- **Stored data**
########################################

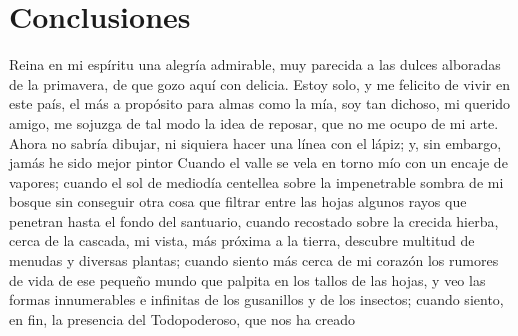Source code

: \chapter{Conclusiones}

Reina en mi espíritu una alegría admirable, muy parecida a las dulces alboradas de la primavera, de que gozo aquí con delicia. Estoy solo, y me felicito de vivir en este país, el más a propósito para almas como la mía, soy tan dichoso, mi querido amigo, me sojuzga de tal modo la idea de reposar, que no me ocupo de mi arte. Ahora no sabría dibujar, ni siquiera hacer una línea con el lápiz; y, sin embargo, jamás he sido mejor pintor Cuando el valle se vela en torno mío con un encaje de vapores; cuando el sol de mediodía centellea sobre la impenetrable sombra de mi bosque sin conseguir otra cosa que filtrar entre las hojas algunos rayos que penetran hasta el fondo del santuario, cuando recostado sobre la crecida hierba, cerca de la cascada, mi vista, más próxima a la tierra, descubre multitud de menudas y diversas plantas; cuando siento más cerca de mi corazón los rumores de vida de ese pequeño mundo que palpita en los tallos de las hojas, y veo las formas innumerables e infinitas de los gusanillos y de los insectos; cuando siento, en fin, la presencia del Todopoderoso, que nos ha creado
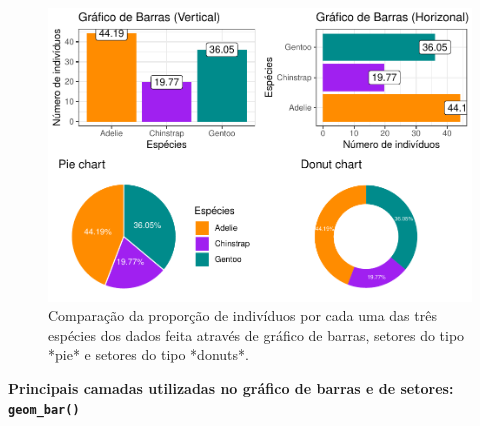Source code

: \documentclass[
]{article}
\begin{document}
\begin{figure}
\includegraphics[width=1\linewidth]{epr_files/figure-latex/fig-prop-1} \caption{Comparação da proporção de indivíduos por cada uma das três espécies dos dados feita através de gráfico de barras, setores do tipo *pie* e setores do tipo *donuts*.}\label{fig:fig-prop}
\end{figure}

\textbf{Principais camadas utilizadas no gráfico de barras e de setores: \texttt{geom\_bar()}}
\end{document}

########################################

- **To do**
Show all lines above holding "gráfico".

- **Completed task**
\includegraphics[width=1\linewidth]{epr_files/figure-latex/fig-prop-1} \caption{Comparação da proporção de indivíduos por cada uma das três espécies dos dados feita através de gráfico de barras, setores do tipo *pie* e setores do tipo *donuts*.}\label{fig:fig-prop}
\textbf{Principais camadas utilizadas no gráfico de barras e de setores: \texttt{geom\_bar()}}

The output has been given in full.